And the latest event is one of the most informative - and most surprising so far. It seemed innocuous enough at first glance - two compact bodies spiraling together. From the shape of the gravitational waveform, and based on calculations using Einstein’s general theory of relativity, the masses of those bodies were calculated. One was a hefty 23 times the mass of our Sun - making it definitely a black hole, and pretty similar to other LIGO mergers. Its companion was puny by comparison - a mere 2.6 solar masses. And there lies the surprise. At that mass, it’s pushing the limit for what was thought possible for a neutron star, and it’s lighter than thought possible for a black hole. So what exactly is this thing? Today on Space Time Journal Club we’re going to try to figure it out - and we’ll do that by studying the paper that reported this detection, published by the LIGO science collaboration just a few weeks ago.

We’ve done gravitational wave astronomy before, but this event is so mysterious we had to cover it. Here’s a quick refresher: The LIGO observatories in Washington State and Louisiana, and the VIRGO observatory in Italy, consist of kilometers-long vacuum tubes set at right angles. A laser beam is split, sent down these tubes, then recombined. The passage of a gravitational wave causes extremely tiny changes in these arm lengths, which in turn causes the peaks and valleys of the laser’s electromagnetic wave to line up differently, and so those changes can be measured. 

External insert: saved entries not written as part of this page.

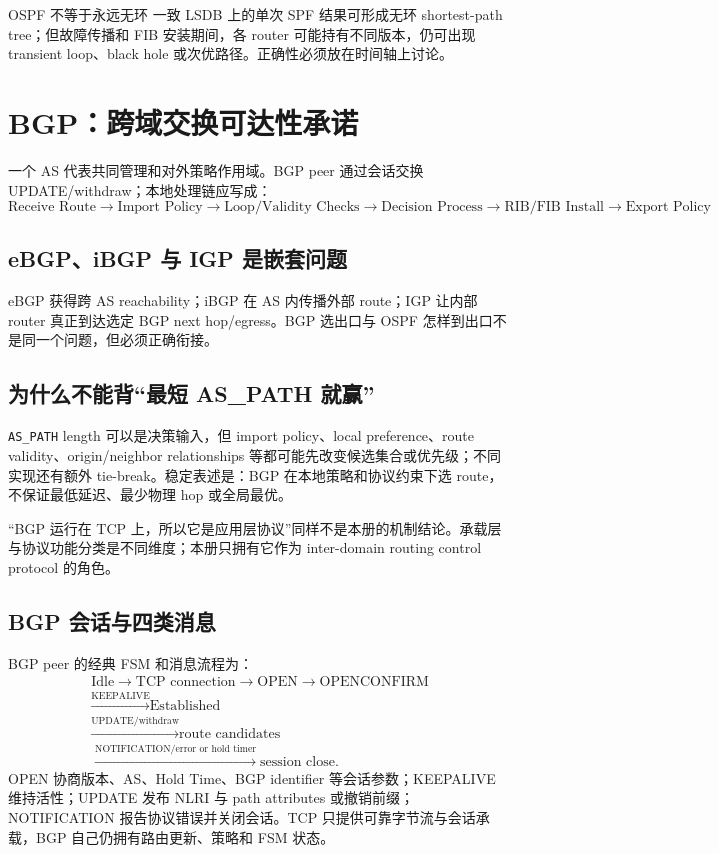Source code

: \documentclass[11pt,a4paper]{ctexart}
\newcommand{\code}[1]{\texttt{#1}}
\begin{document}
\begin{warnbox}{OSPF 不等于永远无环}
一致 LSDB 上的单次 SPF 结果可形成无环 shortest-path tree；但故障传播和 FIB 安装期间，各 router 可能持有不同版本，仍可出现 transient loop、black hole 或次优路径。正确性必须放在时间轴上讨论。
\end{warnbox}

\section{BGP：跨域交换可达性承诺}

一个 AS 代表共同管理和对外策略作用域。BGP peer 通过会话交换 UPDATE/withdraw；本地处理链应写成：
\[
\boxed{
\text{Receive Route}
\to\text{Import Policy}
\to\text{Loop/Validity Checks}
\to\text{Decision Process}
\to\text{RIB/FIB Install}
\to\text{Export Policy}}
\]

\subsection{eBGP、iBGP 与 IGP 是嵌套问题}

eBGP 获得跨 AS reachability；iBGP 在 AS 内传播外部 route；IGP 让内部 router 真正到达选定 BGP next hop/egress。BGP 选出口与 OSPF 怎样到出口不是同一个问题，但必须正确衔接。

\subsection{为什么不能背“最短 AS\_PATH 就赢”}

\code{AS\_PATH} length 可以是决策输入，但 import policy、local preference、route validity、origin/neighbor relationships 等都可能先改变候选集合或优先级；不同实现还有额外 tie-break。稳定表述是：BGP 在本地策略和协议约束下选 route，不保证最低延迟、最少物理 hop 或全局最优。

“BGP 运行在 TCP 上，所以它是应用层协议”同样不是本册的机制结论。承载层与协议功能分类是不同维度；本册只拥有它作为 inter-domain routing control protocol 的角色。

\subsection{BGP 会话与四类消息}

BGP peer 的经典 FSM 和消息流程为：
\[
\begin{gathered}
\text{Idle}\to\text{TCP connection}\to\text{OPEN}\to\text{OPENCONFIRM}\\
\xrightarrow{\text{KEEPALIVE}}\text{Established}\\
\xrightarrow{\text{UPDATE/withdraw}}\text{route candidates}\\
\xrightarrow{\text{NOTIFICATION/error or hold timer}}\text{session close}.
\end{gathered}
\]
OPEN 协商版本、AS、Hold Time、BGP identifier 等会话参数；KEEPALIVE 维持活性；UPDATE 发布 NLRI 与 path attributes 或撤销前缀；NOTIFICATION 报告协议错误并关闭会话。TCP 只提供可靠字节流与会话承载，BGP 自己仍拥有路由更新、策略和 FSM 状态。
\end{document}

On August 14 2019, a gravitational wave hit the LIGO and VIRGO observatories one after the other in close succession, consistent with a wave traveling through the entire earth at the speed of light. From the shape of the detected waveform, the masses of the merging objects were figured out with high certainty - 23.2 and 2.59 solar masses - and we’ll get back to why those are weird. From the arrival times at the three observatories, the location of the event could be narrowed down to an arc on the sky. Unfortunately, there are countless galaxies in a region that size, so to start with we have no idea in which galaxy the merger happened.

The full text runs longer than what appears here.